The Perfect

We came here looking for the perfect.  Admit it, we all are.  We’ll give lip service to say we aren’t, but our actions show otherwise.  We keep thinking we’ll find it.  It. “The perfect.” Now before you pick up stones to throw I need to confess I’m the chief offender...most all of us preachers are.  That’s why we move - it is either “us” or “them” and if we really believed it was us wouldn’t we get some help - we are either running from or too.  I must admit at times I’ve run from - from my own weaknesses, my own discontent, my own unwillingness to work hard to forgive, or fix, my own malaise and boredom. But more often I’m running to - to that next place and when I get there for a while I’m so focused on the “pretty” (building, program, pay, reputation) of it that I forget that is all a facade of the reality that is.  Yes, we come for the perfect - the perfect eldership, the perfect membership, the perfect fellowship. Or for you it may be the perfect preacher, the perfect program, or the perfect p______ (you fill in the blank where with something else that begins with p).

May I pull back the curtain and let you look inside: That preacher - he’s not perfect.  He’s deeply flawed with a disease called “humanitis.” He harbors some evil thoughts, he has some bad habits, he has some pet hobbies and some areas where he’s just wrong.  He’s not the best preacher ever - there were better before him and there’ll be better after. And that preacher across town or that you heard in that seminar or lectureship last week that you coveted for your church (yeah, admit it, there’s that guy out there that you think that if the church where you are could just get him you’d grow bunches) - he’s just as much human.

And preachers, before you “amen” me to throatily (it’s a word). Let me remind you.  That church that is on your list (you know the one you hope will call you but never does), they are just as imperfect as the ragamuffin group you throw words “at” every week now.  Or you may still be in that wondrous “honeymoon” stage - it’s not going to last.  If they were that perfect you’d be without a job...right?
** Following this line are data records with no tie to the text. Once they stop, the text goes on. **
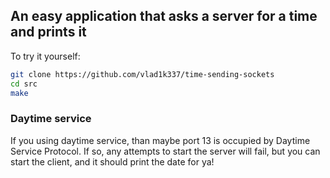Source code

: ## An easy application that asks a server for a time and prints it

To try it yourself:

```bash
git clone https://github.com/vlad1k337/time-sending-sockets
cd src 
make
```
### Daytime service 
If you using daytime service, than maybe port 13 is occupied by Daytime Service Protocol. If so, any attempts to start the server will fail, but you can start the client, and it should print the date for ya!  

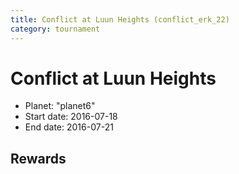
 ```yaml
---
title: Conflict at Luun Heights (conflict_erk_22)
category: tournament
---
```

# Conflict at Luun Heights

  * Planet: "planet6"
  * Start date: 2016-07-18
  * End date: 2016-07-21

## Rewards

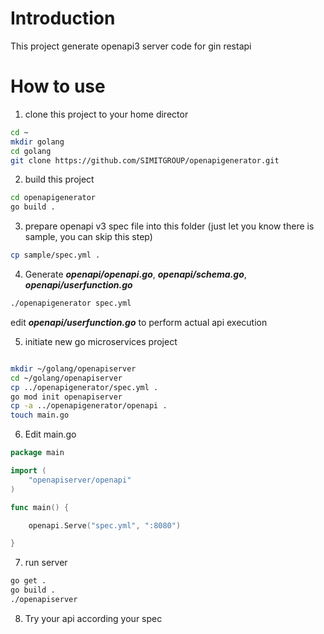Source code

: # Introduction
This project generate openapi3 server code for gin restapi

# How to use
1. clone this project to your home director
```bash
cd ~
mkdir golang
cd golang
git clone https://github.com/SIMITGROUP/openapigenerator.git
```
2. build this project
```bash
cd openapigenerator
go build .
```
3. prepare openapi v3 spec file into this folder (just let you know there is sample, you can skip this step)
```bash
cp sample/spec.yml .
```
4. Generate ***openapi/openapi.go***, ***openapi/schema.go***, ***openapi/userfunction.go***
```bash
./openapigenerator spec.yml 
```
edit ***openapi/userfunction.go*** to perform actual api execution


5. initiate new go microservices project
```bash

mkdir ~/golang/openapiserver
cd ~/golang/openapiserver
cp ../openapigenerator/spec.yml .
go mod init openapiserver
cp -a ../openapigenerator/openapi .
touch main.go
```

6. Edit main.go
```go
package main

import (
	"openapiserver/openapi"
)

func main() {

	openapi.Serve("spec.yml", ":8080")

}

```

7. run server
```bash
go get .
go build .
./openapiserver
```

8. Try your api according your spec
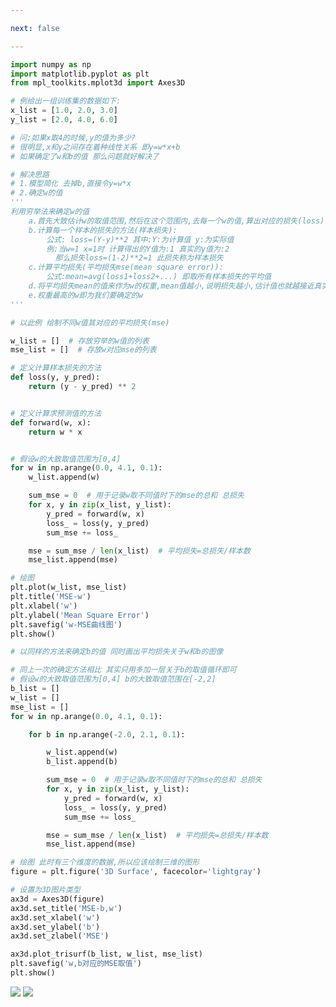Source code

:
```yaml
---

next: false

---
```




<BlogInfo id="25" title="穷举法之平均损失值的计算" author="白日梦想猿" pv=0 read_times=0 pre_cost_time="179" category="人工智能" tag_list="['人工智能', '              MSE', '              穷举法']" create_time="2021.07.14 18:46:47.589581" update_time="2021.07.14 18:51:19" />

```python
import numpy as np
import matplotlib.pyplot as plt
from mpl_toolkits.mplot3d import Axes3D

# 例给出一组训练集的数据如下:
x_list = [1.0, 2.0, 3.0]
y_list = [2.0, 4.0, 6.0]

# 问:如果x取4的时候,y的值为多少?
# 很明显,x和y之间存在着种线性关系 即y=w*x+b
# 如果确定了w和b的值 那么问题就好解决了

# 解决思路
# 1.模型简化 去掉b,直接令y=w*x
# 2.确定w的值
'''
利用穷举法来确定w的值
    a.首先大致估计w的取值范围,然后在这个范围内,去每一个w的值,算出对应的损失(loss)
    b.计算每一个样本的损失的方法(样本损失):
        公式: loss=(Y-y)**2 其中:Y:为计算值 y:为实际值
        例:当w=1 x=1时 计算得出的Y值为:1 真实的y值为:2
          那么损失loss=(1-2)**2=1 此损失称为样本损失
    c.计算平均损失(平均损失mse(mean square error)):
        公式:mean=avg(loss1+loss2+...) 即取所有样本损失的平均值 
    d.将平均损失mean的值来作为w的权重,mean值越小,说明损失越小,估计值也就越接近真实值,w的权重也就越高
    e.权重最高的w即为我们要确定的w
'''

# 以此例 绘制不同w值其对应的平均损失(mse)

w_list = []  # 存放穷举的w值的列表
mse_list = []  # 存放w对应mse的列表

# 定义计算样本损失的方法
def loss(y, y_pred):
    return (y - y_pred) ** 2


# 定义计算求预测值的方法
def forward(w, x):
    return w * x


# 假设w的大致取值范围为[0,4]
for w in np.arange(0.0, 4.1, 0.1):
    w_list.append(w)

    sum_mse = 0  # 用于记录w取不同值时下的mse的总和 总损失
    for x, y in zip(x_list, y_list):
        y_pred = forward(w, x)
        loss_ = loss(y, y_pred)
        sum_mse += loss_

    mse = sum_mse / len(x_list)  # 平均损失=总损失/样本数
    mse_list.append(mse)

# 绘图
plt.plot(w_list, mse_list)
plt.title('MSE-w')
plt.xlabel('w')
plt.ylabel('Mean Square Error')
plt.savefig('w-MSE曲线图')
plt.show()

# 以同样的方法来确定b的值 同时画出平均损失关于w和b的图像

# 同上一次的确定方法相比 其实只用多加一层关于b的取值循环即可
# 假设w的大致取值范围为[0,4] b的大致取值范围在[-2,2]
b_list = []
w_list = []
mse_list = []
for w in np.arange(0.0, 4.1, 0.1):

    for b in np.arange(-2.0, 2.1, 0.1):

        w_list.append(w)
        b_list.append(b)

        sum_mse = 0  # 用于记录w取不同值时下的mse的总和 总损失
        for x, y in zip(x_list, y_list):
            y_pred = forward(w, x)
            loss_ = loss(y, y_pred)
            sum_mse += loss_

        mse = sum_mse / len(x_list)  # 平均损失=总损失/样本数
        mse_list.append(mse)

# 绘图 此时有三个维度的数据,所以应该绘制三维的图形
figure = plt.figure('3D Surface', facecolor='lightgray')

# 设置为3D图片类型
ax3d = Axes3D(figure)
ax3d.set_title('MSE-b,w')
ax3d.set_xlabel('w')
ax3d.set_ylabel('b')
ax3d.set_zlabel('MSE')

ax3d.plot_trisurf(b_list, w_list, mse_list)
plt.savefig('w,b对应的MSE取值')
plt.show()

```

![](https://img-blog.csdnimg.cn/20210714184323686.png?x-oss-process=image/watermark,type_ZmFuZ3poZW5naGVpdGk,shadow_10,text_aHR0cHM6Ly9ibG9nLmNzZG4ubmV0L21heF9MTEw=,size_16,color_FFFFFF,t_70)
![](https://img-blog.csdnimg.cn/20210714184335892.png?x-oss-process=image/watermark,type_ZmFuZ3poZW5naGVpdGk,shadow_10,text_aHR0cHM6Ly9ibG9nLmNzZG4ubmV0L21heF9MTEw=,size_16,color_FFFFFF,t_70)



<ActionBox />
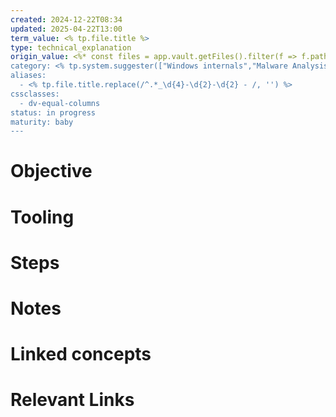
 ```yaml
---
created: 2024-12-22T08:34
updated: 2025-04-22T13:00
term_value: <% tp.file.title %>
type: technical_explanation
origin_value: <%* const files = app.vault.getFiles().filter(f => f.path.startsWith('01 - Origins/') || f.path.startsWith('04 - Systems/')).map(f => f.basename), selectedFile = await tp.system.suggester(['Please choose the origin\'s value', ...files], ['', ...files]); tR += selectedFile || 'No selection'; %>
category: <% tp.system.suggester(["Windows internals","Malware Analysis","Malware Development","Object oriented programming","C language"],["windows_internals","malware_analysis","malware_development","object oriented programming","c_language"],throw_on_cancel=false, placeholder="Technical explanation category?")%>
aliases:
  - <% tp.file.title.replace(/^.*_\d{4}-\d{2}-\d{2} - /, '') %>
cssclasses:
  - dv-equal-columns
status: in progress
maturity: baby
---
```

# Objective




# Tooling




# Steps




# Notes




# Linked concepts




# Relevant Links

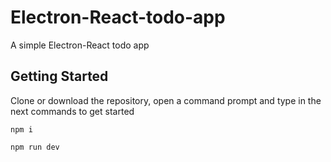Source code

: # Electron-React-todo-app
A simple Electron-React todo app

## Getting Started

Clone or download the repository, open a command prompt and type in the next commands to get started

```
npm i
```

```
npm run dev
```
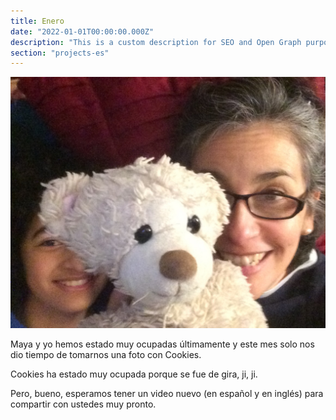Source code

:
 ```yaml
---
title: Enero
date: "2022-01-01T00:00:00.000Z"
description: "This is a custom description for SEO and Open Graph purposes, rather than the default generated excerpt. Simply add a description field to the frontmatter."
section: "projects-es"
---
```


![Proyects](../images/jan22.jpg)

Maya y yo hemos estado muy ocupadas últimamente y este mes solo nos dio tiempo de tomarnos una foto con Cookies.

Cookies ha estado muy ocupada porque se fue de gira, ji, ji.

Pero, bueno, esperamos tener un video nuevo (en español y en inglés) para compartir con ustedes muy pronto.
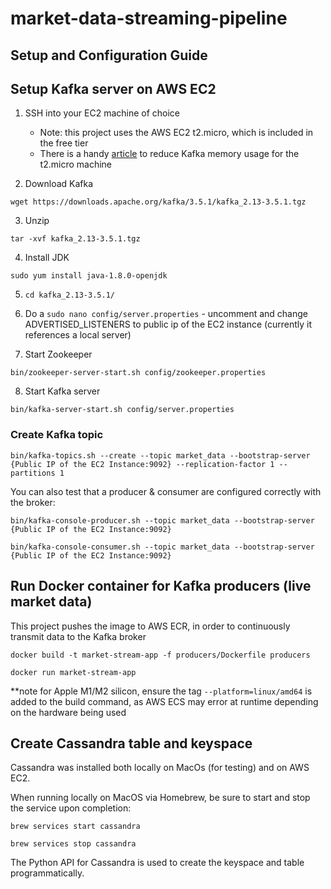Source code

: # market-data-streaming-pipeline

## Setup and Configuration Guide

## Setup Kafka server on AWS EC2

1. SSH into your EC2 machine of choice
    - Note: this project uses the AWS EC2 t2.micro, which is included in the free tier
    - There is a handy [article](https://www.linkedin.com/pulse/kafka-aws-free-tier-steven-aranibar/) to reduce Kafka memory usage for the t2.micro machine

2. Download Kafka 

```wget https://downloads.apache.org/kafka/3.5.1/kafka_2.13-3.5.1.tgz```

3. Unzip 

```tar -xvf kafka_2.13-3.5.1.tgz```

4. Install JDK 

```sudo yum install java-1.8.0-openjdk```

5. ```cd kafka_2.13-3.5.1/```

6. Do a ```sudo nano config/server.properties``` - uncomment and change ADVERTISED_LISTENERS to public ip of the EC2 instance (currently it references a local server)

7. Start Zookeeper

```bin/zookeeper-server-start.sh config/zookeeper.properties```

8. Start Kafka server

```bin/kafka-server-start.sh config/server.properties```

### Create Kafka topic

```bin/kafka-topics.sh --create --topic market_data --bootstrap-server {Public IP of the EC2 Instance:9092} --replication-factor 1 --partitions 1```

You can also test that a producer & consumer are configured correctly with the broker:

```bin/kafka-console-producer.sh --topic market_data --bootstrap-server {Public IP of the EC2 Instance:9092}```

```bin/kafka-console-consumer.sh --topic market_data --bootstrap-server {Public IP of the EC2 Instance:9092}```

## Run Docker container for Kafka producers (live market data)

This project pushes the image to AWS ECR, in order to continuously transmit data to the Kafka broker

```docker build -t market-stream-app -f producers/Dockerfile producers```

```docker run market-stream-app```

**note for Apple M1/M2 silicon, ensure the tag ```--platform=linux/amd64``` is added to the build command, as AWS ECS may error at runtime depending on the hardware being used

## Create Cassandra table and keyspace

Cassandra was installed both locally on MacOs (for testing) and on AWS EC2.

When running locally on MacOS via Homebrew, be sure to start and stop the service upon completion:

```brew services start cassandra```

```brew services stop cassandra```

The Python API for Cassandra is used to create the keyspace and table programmatically.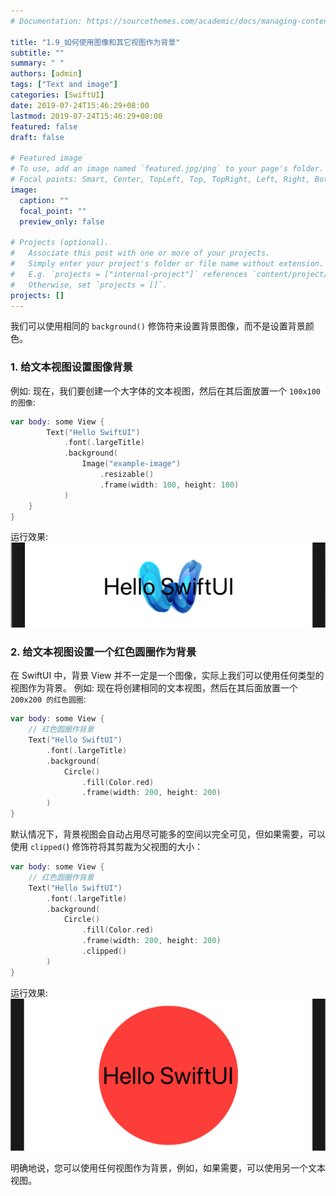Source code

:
 ```yaml
---
# Documentation: https://sourcethemes.com/academic/docs/managing-content/

title: "1.9_如何使用图像和其它视图作为背景"
subtitle: ""
summary: " "
authors: [admin]
tags: ["Text and image"]
categories: [SwiftUI]
date: 2019-07-24T15:46:29+08:00
lastmod: 2019-07-24T15:46:29+08:00
featured: false
draft: false

# Featured image
# To use, add an image named `featured.jpg/png` to your page's folder.
# Focal points: Smart, Center, TopLeft, Top, TopRight, Left, Right, BottomLeft, Bottom, BottomRight.
image:
  caption: ""
  focal_point: ""
  preview_only: false

# Projects (optional).
#   Associate this post with one or more of your projects.
#   Simply enter your project's folder or file name without extension.
#   E.g. `projects = ["internal-project"]` references `content/project/deep-learning/index.md`.
#   Otherwise, set `projects = []`.
projects: []
---
```


我们可以使用相同的 `background()` 修饰符来设置背景图像，而不是设置背景颜色。
### 1. 给文本视图设置图像背景
例如: 现在，我们要创建一个大字体的文本视图，然后在其后面放置一个 `100x100 的图像`:
```swift
var body: some View {
        Text("Hello SwiftUI")
            .font(.largeTitle)
            .background(
                Image("example-image")
                    .resizable()
                    .frame(width: 100, height: 100)
            )
    }
}
```
运行效果:
![background_image](img/background_image.png "Set background with image")
### 2. 给文本视图设置一个红色圆圈作为背景
在 SwiftUI 中，背景 View 并不一定是一个图像，实际上我们可以使用任何类型的视图作为背景。
例如: 现在将创建相同的文本视图，然后在其后面放置一个 `200x200 的红色圆圈`: 
```swift
var body: some View {
    // 红色圆圈作背景
    Text("Hello SwiftUI")
        .font(.largeTitle)
        .background(
            Circle()
                .fill(Color.red)
                .frame(width: 200, height: 200)
        )
}
```
默认情况下，背景视图会自动占用尽可能多的空间以完全可见，但如果需要，可以使用 `clipped(`) 修饰符将其剪裁为父视图的大小：
```swift
var body: some View {
    // 红色圆圈作背景
    Text("Hello SwiftUI")
        .font(.largeTitle)
        .background(
            Circle()
                .fill(Color.red)
                .frame(width: 200, height: 200)
                .clipped()
        )
}
```
运行效果:
![background_red_circle](img/background_red_circle.png "Set background with a red circle")

明确地说，您可以使用任何视图作为背景，例如，如果需要，可以使用另一个文本视图。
Yes, reality sets in - and we start by noticing it. Like noticing the wear on our leather sofa or the lose button on a shirt, or a pull on a nice sweater. Then we comment on it (if we’d just learn to shut up and move on). Then we find others who are sort of feeling the same way and we focus on it. The sofa’s still super but every time we look at it all we can see is that spot, that wear. We try to clean it. We try to cover it. We try to move forward. But “it” is still there. And each time we look at it, it gets bigger. The pulls become a hole now.  The perfect is gone. The eldership made a decision, and now it seems a string of them. That person with whom you disagreed - you begin to wonder if they even worship the same God!  And eventually you leave. You leave spiritually long before you leave physically.  And for some of us we leave looking again, some just leave the Lord, or at least the Lord’s people.

Maybe that’s why the hurt of realization stings so deeply.  After the second or third time - we realize - it’s just going to be this way.

And eventually you find it again: The Perfect, at least you think you have...but I’m telling you, as an experienced leaver, it won’t last!

But if you’ll come in close I will tell you a secret. THE PERFECT is out there. Actually a much greater secret. You don’t have to move to find it. You just have to adjust your vision.

And you want to see it in “your” church, I can’t say it better than Helen Lemmel: “Turn your eyes upon Jesus, look full in His wonderful face, and the things of earth will grow strangely dim, in the light of His glory and grace.”  Want more peace, more contentment - it's not a throwing up of your hands in exasperation but a realization that you won't find it here and you'll only find it in Him!

And those moments when we’re good - it is only the Perfect shining through us (Philippians 3:8-10), reflecting His glory (2Co 4:6), His love (1Co 13:10).

 

“I count everything as loss because of the surpassing worth of knowing Christ Jesus my Lord. For his sake I have suffered the loss of all things and count them as rubbish, in order that I may gain Christ 9and be found in him, not having a righteousness of my own that comes from the law, but that which comes through faith in Christ, the righteousness from God that depends on faith— that I may know him and the power of his resurrection...” Philippians 3:8-10.